Still oblivious to what was going on, I stood nearby and she clued me in what the cake was for. Today would be Caleb’s 5th birthday. For a moment when she told me I let that sink in as I stared into the air like a deer in the headlights. Neurons started to fire in my brain. I started to think and feel and I thought to myself, “There is no way I can do this. I can’t do this. I can’t sing to Caleb. He’s not 5. He will never be 5 and he’s not here.”
I could feel a little bit of emotion brewing so I retreated to my bedroom and closed the door. Here I am writing this blog in real time to process what just happened to me. I’ve gotten so good at ignoring the emotions associated with my sons death that I forgot what it was like to feel that zing of pain and reality. Having a new son and chaos all around me on a regular basis has allowed me to generally suppress and hide my emotions in regards to my sons death.
As time has passed the control of my son’s death over my emotions has gotten less and less. I think this is a good thing overall but now leaves me evaluating what’s really going on. Over time I have learned to turn off my motions and in a sense I have become quite numb to what is real. Suppressing my emotions and just existing.
Here I am in a very controlled environment when it comes to these matters that I’ve found myself blindsided. I knew it was my son’s birthday and the week or so before this my wife had us take a family photo whereby the photo was just our silhouettes with Caleb inserted with Photoshop. She did her big reveal on Facebook today and she was very excited to share it.
I on the other hand am very numb. I did not have any particular emotion about today. I woke up today like any other day. I went to work and did not have many thoughts about the significance of what this day was because I’ve gotten so numb. I’m realising that not much has changed in that all of the hurt and pain is still there but it’s just deeper down. I miss my son and the fact that he would be 5 today is hard to fathom. To me he is just 18 months old and stuck there for eternity.
Even now as I write this I’m not even sure about the cake and the intentions my daughter has. I really have a feeling she will want us all to sing happy birthday and I’m not sure how to handle that. I’m realising I am still a bit bitter and perhaps angry my son is not here with us. Losing a child is not something I ever prepared for and I’m convinced it isn’t something you can prepare for and there isn’t a rule book of how to properly process such a tragic event.

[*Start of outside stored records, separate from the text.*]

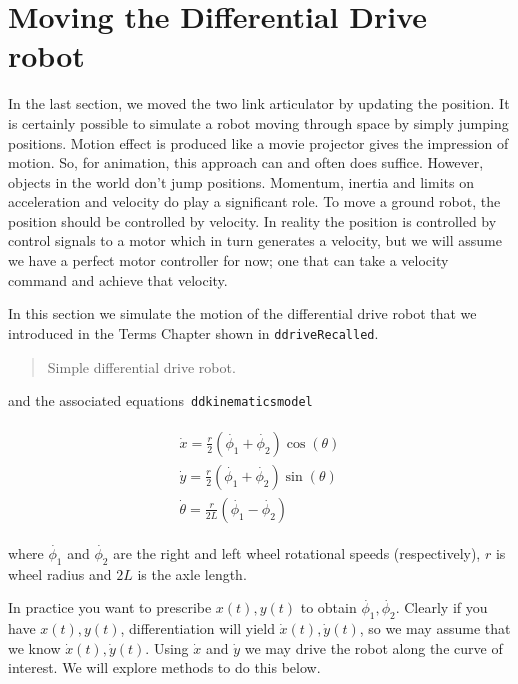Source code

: \hypertarget{moving-the-differential-drive-robot}{%
\section{Moving the Differential Drive
robot}\label{moving-the-differential-drive-robot}}

In the last section, we moved the two link articulator by updating the
position. It is certainly possible to simulate a robot moving through
space by simply jumping positions. Motion effect is produced like a
movie projector gives the impression of motion. So, for animation, this
approach can and often does suffice. However, objects in the world don't
jump positions. Momentum, inertia and limits on acceleration and
velocity do play a significant role. To move a ground robot, the
position should be controlled by velocity. In reality the position is
controlled by control signals to a motor which in turn generates a
velocity, but we will assume we have a perfect motor controller for now;
one that can take a velocity command and achieve that velocity.

In this section we simulate the motion of the differential drive robot
that we introduced in the Terms Chapter shown in
\texttt{ddriveRecalled}.

\begin{quote}
Simple differential drive robot.
\end{quote}

and the associated equations~\texttt{ddkinematicsmodel}

\[\begin{aligned}
\boxed{
\begin{array}{l}
 \dot{x} = \frac{r}{2} (\dot{\phi_1}+\dot{\phi_2})\cos(\theta) \\[5mm]
\dot{y} = \frac{r}{2} (\dot{\phi_1}+\dot{\phi_2})\sin(\theta) \\[5mm]
\dot{\theta} = \frac{r}{2L} (\dot{\phi_1}-\dot{\phi_2})
\end{array}}
\end{aligned}\]

where \(\dot{\phi_1}\) and \(\dot{\phi_2}\) are the right and left wheel
rotational speeds (respectively), \(r\) is wheel radius and \(2L\) is
the axle length.

In practice you want to prescribe \(x(t), y(t)\) to obtain
\(\dot{\phi_1},\dot{\phi_2}\). Clearly if you have \(x(t), y(t)\),
differentiation will yield \(\dot{x}(t), \dot{y}(t)\), so we may assume
that we know \(\dot{x}(t), \dot{y}(t)\). Using \(\dot{x}\) and
\(\dot{y}\) we may drive the robot along the curve of interest. We will
explore methods to do this below.

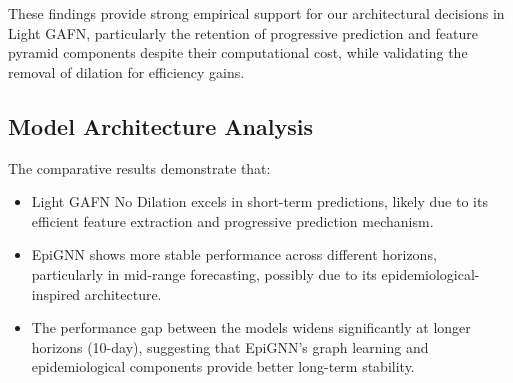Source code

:     These findings provide strong empirical support for our architectural decisions in Light GAFN, particularly the retention of progressive prediction and feature pyramid components despite their computational cost, while validating the removal of dilation for efficiency gains.
    
    \subsection{Model Architecture Analysis}
    The comparative results demonstrate that:
    
    \begin{itemize}
        \item Light GAFN No Dilation excels in short-term predictions, likely due to its efficient feature extraction and progressive prediction mechanism.
        
        \item EpiGNN shows more stable performance across different horizons, particularly in mid-range forecasting, possibly due to its epidemiological-inspired architecture.
        
        \item The performance gap between the models widens significantly at longer horizons (10-day), suggesting that EpiGNN's graph learning and epidemiological components provide better long-term stability.
    \end{itemize}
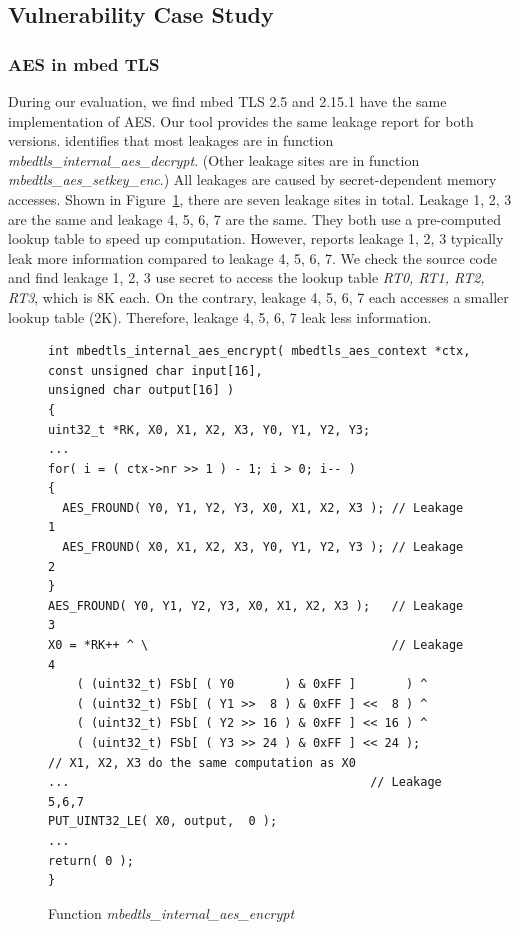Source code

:\subsection{Vulnerability Case Study}\label{sec:eval_case}
\subsubsection{AES in mbed TLS}
During our evaluation, we find mbed TLS 2.5 and 2.15.1 have the same
implementation of AES\@. Our tool provides the same leakage report for both
versions. \tool{} identifies that most leakages are in function
\emph{mbedtls\_internal\_aes\_decrypt}. (Other leakage sites are in function
\emph{mbedtls\_aes\_setkey\_enc}.) All leakages are caused by secret-dependent
memory accesses. Shown in Figure~\ref{mbedtls_aes}, there are seven leakage
sites in total. Leakage 1, 2, 3 are the same and leakage 4, 5, 6, 7 are the
same. They both use a pre-computed lookup table to speed up computation.
However, \tool{} reports leakage 1, 2, 3 typically leak more information
compared to leakage 4, 5, 6, 7. We check the source code and find leakage 1, 2,
3 use secret to access the lookup table \emph{RT0, RT1, RT2, RT3}, which is 8K
each. On the contrary, leakage 4, 5, 6, 7 each accesses a smaller lookup table
(2K). Therefore, leakage 4, 5, 6, 7 leak less information.

\begin{figure}%
    \centering
    \begin{lstlisting}[xleftmargin=.01\textwidth,xrightmargin=.01\textwidth]
int mbedtls_internal_aes_encrypt( mbedtls_aes_context *ctx,
const unsigned char input[16],
unsigned char output[16] )
{
uint32_t *RK, X0, X1, X2, X3, Y0, Y1, Y2, Y3;
...
for( i = ( ctx->nr >> 1 ) - 1; i > 0; i-- )
{
  AES_FROUND( Y0, Y1, Y2, Y3, X0, X1, X2, X3 ); // Leakage 1
  AES_FROUND( X0, X1, X2, X3, Y0, Y1, Y2, Y3 ); // Leakage 2
}
AES_FROUND( Y0, Y1, Y2, Y3, X0, X1, X2, X3 );   // Leakage 3
X0 = *RK++ ^ \                                  // Leakage 4
    ( (uint32_t) FSb[ ( Y0       ) & 0xFF ]       ) ^
    ( (uint32_t) FSb[ ( Y1 >>  8 ) & 0xFF ] <<  8 ) ^
    ( (uint32_t) FSb[ ( Y2 >> 16 ) & 0xFF ] << 16 ) ^
    ( (uint32_t) FSb[ ( Y3 >> 24 ) & 0xFF ] << 24 );
// X1, X2, X3 do the same computation as X0
...                                          // Leakage 5,6,7
PUT_UINT32_LE( X0, output,  0 );
...
return( 0 );
}
\end{lstlisting}
    \vspace*{-6pt}
    \caption{Function \textit{mbedtls\_internal\_aes\_encrypt}}
    \label{mbedtls_aes}
    \vspace*{-9pt}
\end{figure}


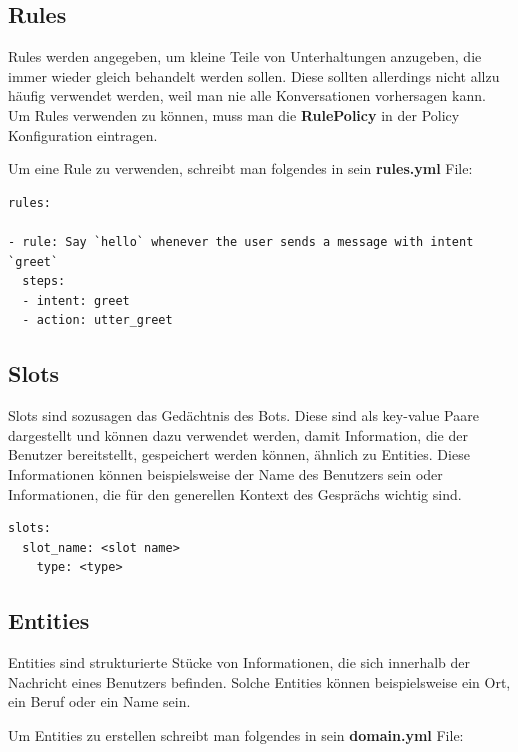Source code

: \subsection{Rules}

Rules werden angegeben, um kleine Teile von Unterhaltungen anzugeben, die immer wieder gleich behandelt werden sollen.
Diese sollten allerdings nicht allzu häufig verwendet werden, weil man nie alle Konversationen vorhersagen kann.
Um Rules verwenden zu können, muss man die \textbf{RulePolicy} in der Policy Konfiguration eintragen.\cite{rules}

Um eine Rule zu verwenden, schreibt man folgendes in sein \textbf{rules.yml} File:

\begin{lstlisting}[label={lst: Rules Example}]
rules:

- rule: Say `hello` whenever the user sends a message with intent `greet`
  steps:
  - intent: greet
  - action: utter_greet
\end{lstlisting}

\subsection{Slots}

Slots sind sozusagen das Gedächtnis des Bots.
Diese sind als key-value Paare dargestellt und können dazu verwendet werden, damit Information, die der Benutzer bereitstellt, gespeichert werden können, ähnlich zu Entities.
Diese Informationen können beispielsweise der Name des Benutzers sein oder Informationen, die für den generellen Kontext des Gesprächs wichtig sind.
\cite{slots}

\begin{lstlisting}[label={lst: Slot Example}]
slots:
  slot_name: <slot name>
    type: <type>
\end{lstlisting}


\subsection{Entities}

Entities sind strukturierte Stücke von Informationen, die sich innerhalb der Nachricht eines Benutzers befinden.
Solche Entities können beispielsweise ein Ort, ein Beruf oder ein Name sein.\cite{entities}

Um Entities zu erstellen schreibt man folgendes in sein \textbf{domain.yml} File:

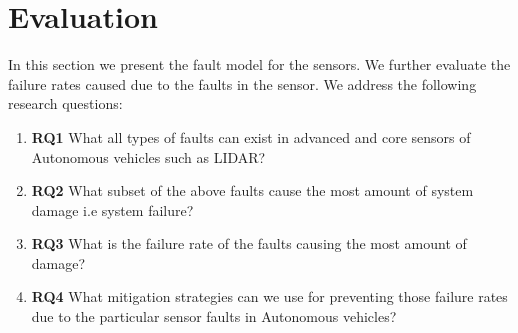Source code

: \section{Evaluation}
In this section we present the fault model for the sensors. We further evaluate the failure rates caused due to the faults in the sensor. We address the following research questions:
\begin{enumerate}
	\item \textbf{RQ1}
	What all types of faults can exist in advanced and core sensors of Autonomous vehicles such as LIDAR?
	\item \textbf{RQ2}
	What subset of the above faults cause the most amount of system damage i.e system failure?
	\item \textbf{RQ3}
	What is the failure rate of the faults causing the most amount of damage?
	\item \textbf{RQ4}
	What mitigation strategies can we use for preventing those failure rates due to the particular sensor faults in Autonomous vehicles?
\end{enumerate}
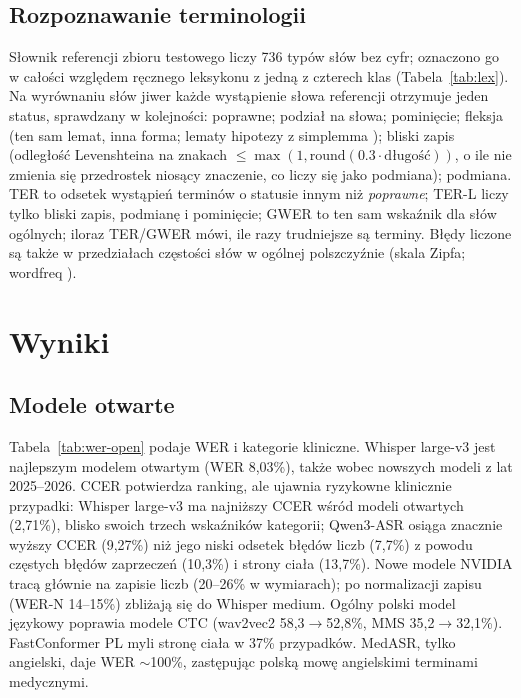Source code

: \documentclass[conference]{IEEEtran}
\begin{document}
\subsection{Rozpoznawanie terminologii}
Słownik referencji zbioru testowego liczy 736 typów słów bez cyfr; oznaczono go w całości względem ręcznego leksykonu z jedną z czterech klas (Tabela~\ref{tab:lex}). Na wyrównaniu słów jiwer każde wystąpienie słowa referencji otrzymuje jeden status, sprawdzany w kolejności: poprawne; podział na słowa; pominięcie; fleksja (ten sam lemat, inna forma; lematy hipotezy z simplemma \cite{r22}); bliski zapis (odległość Levenshteina na znakach $\le \max(1, \mathrm{round}(0.3\cdot\text{długość}))$, o ile nie zmienia się przedrostek niosący znaczenie, co liczy się jako podmiana); podmiana. TER to odsetek wystąpień terminów o statusie innym niż \emph{poprawne}; TER-L liczy tylko bliski zapis, podmianę i pominięcie; GWER to ten sam wskaźnik dla słów ogólnych; iloraz TER/GWER mówi, ile razy trudniejsze są terminy. Błędy liczone są także w przedziałach częstości słów w ogólnej polszczyźnie (skala Zipfa; wordfreq \cite{r21,r24}).

\section{Wyniki}
\subsection{Modele otwarte}
Tabela~\ref{tab:wer-open} podaje WER i kategorie kliniczne. Whisper large-v3 jest najlepszym modelem otwartym (WER 8,03\%), także wobec nowszych modeli z lat 2025--2026. CCER potwierdza ranking, ale ujawnia ryzykowne klinicznie przypadki: Whisper large-v3 ma najniższy CCER wśród modeli otwartych (2,71\%), blisko swoich trzech wskaźników kategorii; Qwen3-ASR osiąga znacznie wyższy CCER (9,27\%) niż jego niski odsetek błędów liczb (7,7\%) z powodu częstych błędów zaprzeczeń (10,3\%) i strony ciała (13,7\%). Nowe modele NVIDIA tracą głównie na zapisie liczb (20--26\% w wymiarach); po normalizacji zapisu (WER-N 14--15\%) zbliżają się do Whisper medium. Ogólny polski model językowy poprawia modele CTC (wav2vec2 58,3$\to$52,8\%, MMS 35,2$\to$32,1\%). FastConformer PL myli stronę ciała w 37\% przypadków. MedASR, tylko angielski, daje WER $\sim$100\%, zastępując polską mowę angielskimi terminami medycznymi.
\end{document}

I’m not sure I am ready to sing happy birthday. I’m not sure I can handle it right now. It’s a curveball. I know one Christmas we made Jesus a cake and sang happy birthday to Jesus but this to me is way different. I’m still trying to wrap my head around this one. I know I will get through it I just don’t want to feel what I know I will feel. It seems easier to be numb but that is no way to live. I don’t like it. I don’t like it one bit.
I guess it’s time to face this one head on and see what happens. I just don’t want to get caught up in fairytales of what could have been and what Caleb might be like today if he were here because the reality is much different. I guess everyone grieves in different ways. It means a lot to my daughter to make that cake as she misses her little brother and for my wife to take the family photo as silhouettes. I don’t want to take that process from them I’m just not sure if I am ready to participate in a birthday that will never be.
I’m still learning and grieving. This process is just that. Uncharted territory. I feel like I’m in a boat with a ripped sail and a rutter that’s pointing me in the wrong direction and I can’t see land. Drifting wherever the sea takes me. I think I know what I want and I just can’t have it. Reality and my own anger are about to beach me on a deserted island. The problem is, there is no escape. Even on an island alone where I think I might be safe, I’m still stuck with my thoughts and reality.
It’s time I mend the sail and set course for dry ground wherever that may be. It’s just not an easy path to take and the I don’t have a map that I want to follow. Sometimes it easier to just exist and suppress and ignore the things that hurt me. I know this is not the best method as I write this I just don’t yet have the answers nor how to properly navigate the suffering that’s still there. I know God is always knocking on the door to my heart. I just seem to keep adding more locks and that’s not a place I want to be.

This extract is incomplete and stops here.